In one incident, an equities boss allegedly rubbed his crotch against a woman during a party for clients at upscale Manhattan sushi spot Catch in 2018, according to two people who told Bloomberg they witnessed the harassment.

The woman was a roommate of a recent college grad hired in the equities division for her two-year rotational program at the bank. Months later, a male trader told the unnamed employee to wear shorter skirts and higher heels to work, and made multiple inquiries on her love life, the outlet reported.

Another female derivatives trader recalled sitting at a client dinner at Locanda Verde near the bank’s headquarters in 2010 when a colleague reached under the table and put his hand on her leg, per Bloomberg.

Around the same time, she said, a research analyst asked her why she didn’t wear sexier shoes.

Though the staffer informed human resources and her senior managers of the incident, she told Bloomberg that a female executive encouraged her to brush it off.

Citigroup spokesperson Mark Costiglio said in a statement that “although several of the alleged incidents would clearly violate Citi’s code of conduct, we have not identified a complaint being filed for several of them, others are more than a decade old, and some contain allegations that are either baseless, too vague, or involve people who have left the firm.”

Along with the derivatives trader, six others complained about what they saw as workplace misconduct to the bank’s leadership.
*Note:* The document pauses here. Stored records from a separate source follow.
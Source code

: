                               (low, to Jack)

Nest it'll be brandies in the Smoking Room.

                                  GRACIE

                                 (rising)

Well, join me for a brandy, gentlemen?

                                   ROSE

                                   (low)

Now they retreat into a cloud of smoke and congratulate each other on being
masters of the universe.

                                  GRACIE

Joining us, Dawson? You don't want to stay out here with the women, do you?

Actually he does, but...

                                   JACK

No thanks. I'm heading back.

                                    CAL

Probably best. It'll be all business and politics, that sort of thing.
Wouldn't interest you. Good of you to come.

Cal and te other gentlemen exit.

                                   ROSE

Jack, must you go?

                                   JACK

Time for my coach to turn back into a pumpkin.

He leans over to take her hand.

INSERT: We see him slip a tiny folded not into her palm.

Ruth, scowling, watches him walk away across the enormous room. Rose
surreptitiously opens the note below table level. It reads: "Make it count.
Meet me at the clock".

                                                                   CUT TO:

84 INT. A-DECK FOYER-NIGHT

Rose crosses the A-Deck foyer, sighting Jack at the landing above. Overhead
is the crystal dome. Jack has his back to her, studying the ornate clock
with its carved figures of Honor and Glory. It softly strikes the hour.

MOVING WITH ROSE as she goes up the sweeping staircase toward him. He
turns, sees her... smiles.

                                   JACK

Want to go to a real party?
They all told Bloomberg that they were disappointed with the outcome, feeling the bank didn’t take sufficient action.

Two other women disclosed to Bloomberg that they stayed quiet entirely about being sexually harassed by colleagues out of fear of retaliation.

The disturbing accounts echo allegations in a lawsuit filed last November by Citi managing director Ardith Lindsey, who said a former top equities banker subjected her to sexual harassment and abuse including death threats.
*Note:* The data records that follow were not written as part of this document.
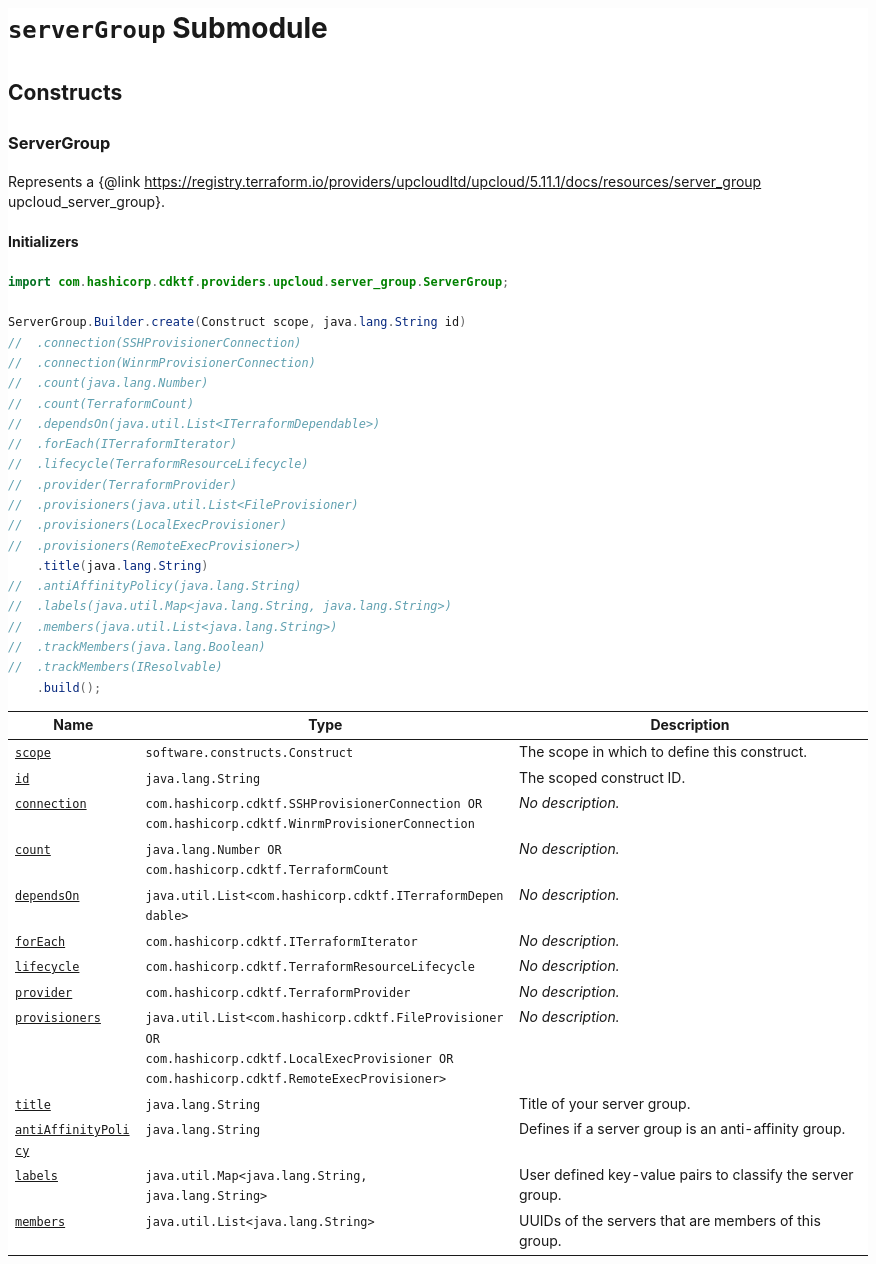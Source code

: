 # `serverGroup` Submodule <a name="`serverGroup` Submodule" id="@cdktf/provider-upcloud.serverGroup"></a>

## Constructs <a name="Constructs" id="Constructs"></a>

### ServerGroup <a name="ServerGroup" id="@cdktf/provider-upcloud.serverGroup.ServerGroup"></a>

Represents a {@link https://registry.terraform.io/providers/upcloudltd/upcloud/5.11.1/docs/resources/server_group upcloud_server_group}.

#### Initializers <a name="Initializers" id="@cdktf/provider-upcloud.serverGroup.ServerGroup.Initializer"></a>

```java
import com.hashicorp.cdktf.providers.upcloud.server_group.ServerGroup;

ServerGroup.Builder.create(Construct scope, java.lang.String id)
//  .connection(SSHProvisionerConnection)
//  .connection(WinrmProvisionerConnection)
//  .count(java.lang.Number)
//  .count(TerraformCount)
//  .dependsOn(java.util.List<ITerraformDependable>)
//  .forEach(ITerraformIterator)
//  .lifecycle(TerraformResourceLifecycle)
//  .provider(TerraformProvider)
//  .provisioners(java.util.List<FileProvisioner)
//  .provisioners(LocalExecProvisioner)
//  .provisioners(RemoteExecProvisioner>)
    .title(java.lang.String)
//  .antiAffinityPolicy(java.lang.String)
//  .labels(java.util.Map<java.lang.String, java.lang.String>)
//  .members(java.util.List<java.lang.String>)
//  .trackMembers(java.lang.Boolean)
//  .trackMembers(IResolvable)
    .build();
```

| **Name** | **Type** | **Description** |
| --- | --- | --- |
| <code><a href="#@cdktf/provider-upcloud.serverGroup.ServerGroup.Initializer.parameter.scope">scope</a></code> | <code>software.constructs.Construct</code> | The scope in which to define this construct. |
| <code><a href="#@cdktf/provider-upcloud.serverGroup.ServerGroup.Initializer.parameter.id">id</a></code> | <code>java.lang.String</code> | The scoped construct ID. |
| <code><a href="#@cdktf/provider-upcloud.serverGroup.ServerGroup.Initializer.parameter.connection">connection</a></code> | <code>com.hashicorp.cdktf.SSHProvisionerConnection OR com.hashicorp.cdktf.WinrmProvisionerConnection</code> | *No description.* |
| <code><a href="#@cdktf/provider-upcloud.serverGroup.ServerGroup.Initializer.parameter.count">count</a></code> | <code>java.lang.Number OR com.hashicorp.cdktf.TerraformCount</code> | *No description.* |
| <code><a href="#@cdktf/provider-upcloud.serverGroup.ServerGroup.Initializer.parameter.dependsOn">dependsOn</a></code> | <code>java.util.List<com.hashicorp.cdktf.ITerraformDependable></code> | *No description.* |
| <code><a href="#@cdktf/provider-upcloud.serverGroup.ServerGroup.Initializer.parameter.forEach">forEach</a></code> | <code>com.hashicorp.cdktf.ITerraformIterator</code> | *No description.* |
| <code><a href="#@cdktf/provider-upcloud.serverGroup.ServerGroup.Initializer.parameter.lifecycle">lifecycle</a></code> | <code>com.hashicorp.cdktf.TerraformResourceLifecycle</code> | *No description.* |
| <code><a href="#@cdktf/provider-upcloud.serverGroup.ServerGroup.Initializer.parameter.provider">provider</a></code> | <code>com.hashicorp.cdktf.TerraformProvider</code> | *No description.* |
| <code><a href="#@cdktf/provider-upcloud.serverGroup.ServerGroup.Initializer.parameter.provisioners">provisioners</a></code> | <code>java.util.List<com.hashicorp.cdktf.FileProvisioner OR com.hashicorp.cdktf.LocalExecProvisioner OR com.hashicorp.cdktf.RemoteExecProvisioner></code> | *No description.* |
| <code><a href="#@cdktf/provider-upcloud.serverGroup.ServerGroup.Initializer.parameter.title">title</a></code> | <code>java.lang.String</code> | Title of your server group. |
| <code><a href="#@cdktf/provider-upcloud.serverGroup.ServerGroup.Initializer.parameter.antiAffinityPolicy">antiAffinityPolicy</a></code> | <code>java.lang.String</code> | Defines if a server group is an anti-affinity group. |
| <code><a href="#@cdktf/provider-upcloud.serverGroup.ServerGroup.Initializer.parameter.labels">labels</a></code> | <code>java.util.Map<java.lang.String, java.lang.String></code> | User defined key-value pairs to classify the server group. |
| <code><a href="#@cdktf/provider-upcloud.serverGroup.ServerGroup.Initializer.parameter.members">members</a></code> | <code>java.util.List<java.lang.String></code> | UUIDs of the servers that are members of this group. |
Lindsey said in the court filing that men at the bank ranked female colleagues based on looks, discussed whom they wanted to have sex with, pressured women to visit strip clubs and mocked the bank’s sexual harassment training and women’s initiatives.

She also accused Citigroup — her employer since 2007 — of tolerating a “notoriously hostile” environment in the stock trading unit and downplaying her complaints about her former colleague Mani Singh, who Lindsey claimed subjected her to many years of increasingly volatile abuse, sometimes fueled by alcohol or drugs, including alleged threats to destroy her career and reputation if she resisted his advances.

After the lawsuit was filed, Citi’s trading chief urged staff to speak up if they observe misconduct, according to Bloomberg.

However, workers interviewed by Bloomberg who spoke on condition of anonymity for fear of retaliation said that complaints to the bank’s HR department did nothing to bring change, fostering a corporate culture that made some employees leave to escape while perpetrators stayed.

In 2021, Citi appointed Jane Fraser as the first female CEO of a major US bank.

Costiglio added in his statement that no one should be discriminated against or harassed at work, and insisted that the Wall Street behemoth’s “efforts to foster an inclusive and equitable workplace culture never stop.”

He continued: “We provide colleagues with a number of avenues to raise concerns in confidence, and when substantiated we will take appropriate action, up to and including termination of employment. While we will not comment on individual internal matters, simply put, where warranted, we exit employees who fail to meet our high standards of respectful treatment.”